▶ **Brief**
Find all lines in the listing that include the word "bitcoinjs", then copy them.

::::::

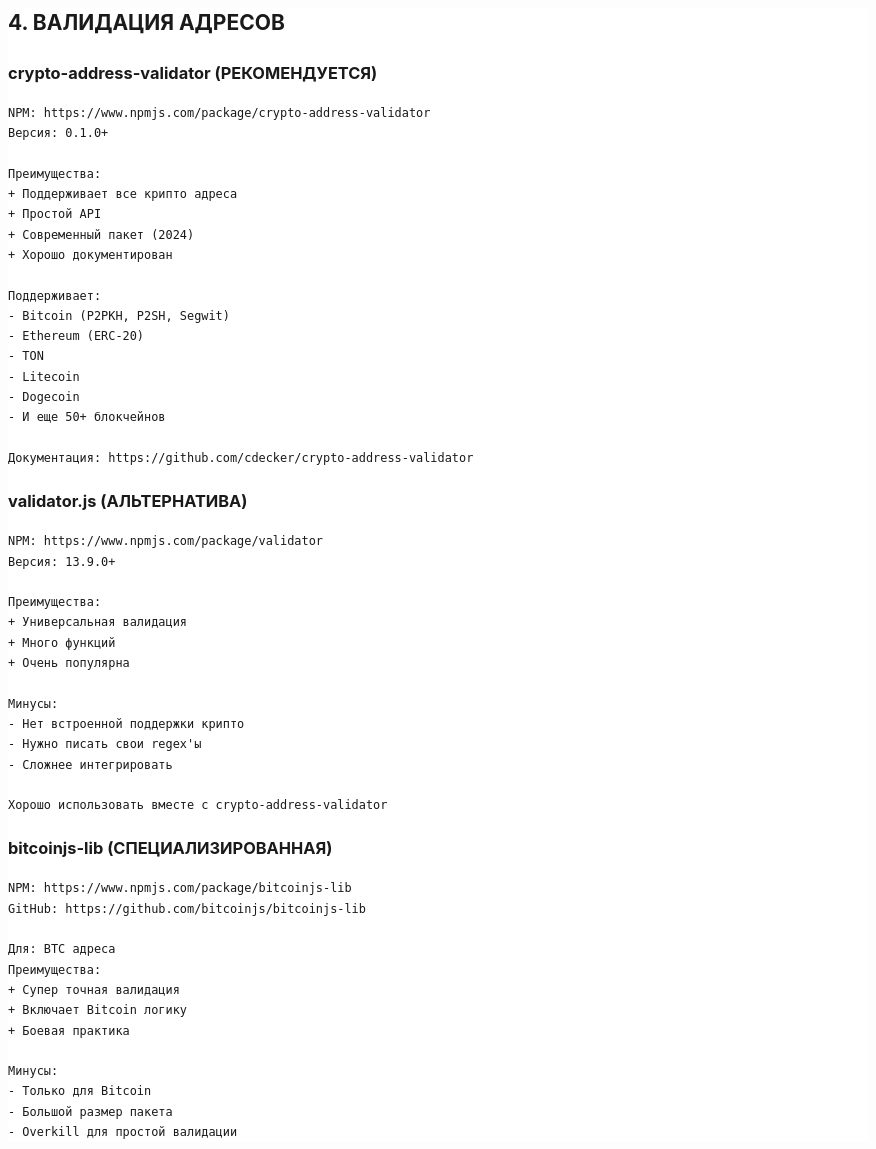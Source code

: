 ## 4. ВАЛИДАЦИЯ АДРЕСОВ

### crypto-address-validator (РЕКОМЕНДУЕТСЯ)
```
NPM: https://www.npmjs.com/package/crypto-address-validator
Версия: 0.1.0+

Преимущества:
+ Поддерживает все крипто адреса
+ Простой API
+ Современный пакет (2024)
+ Хорошо документирован

Поддерживает:
- Bitcoin (P2PKH, P2SH, Segwit)
- Ethereum (ERC-20)
- TON
- Litecoin
- Dogecoin
- И еще 50+ блокчейнов

Документация: https://github.com/cdecker/crypto-address-validator
```

### validator.js (АЛЬТЕРНАТИВА)
```
NPM: https://www.npmjs.com/package/validator
Версия: 13.9.0+

Преимущества:
+ Универсальная валидация
+ Много функций
+ Очень популярна

Минусы:
- Нет встроенной поддержки крипто
- Нужно писать свои regex'ы
- Сложнее интегрировать

Хорошо использовать вместе с crypto-address-validator
```

### bitcoinjs-lib (СПЕЦИАЛИЗИРОВАННАЯ)
```
NPM: https://www.npmjs.com/package/bitcoinjs-lib
GitHub: https://github.com/bitcoinjs/bitcoinjs-lib

Для: BTC адреса
Преимущества:
+ Супер точная валидация
+ Включает Bitcoin логику
+ Боевая практика

Минусы:
- Только для Bitcoin
- Большой размер пакета
- Оverkill для простой валидации
```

::::::

▶ **Completed exercise**
### bitcoinjs-lib (СПЕЦИАЛИЗИРОВАННАЯ)
NPM: https://www.npmjs.com/package/bitcoinjs-lib
GitHub: https://github.com/bitcoinjs/bitcoinjs-lib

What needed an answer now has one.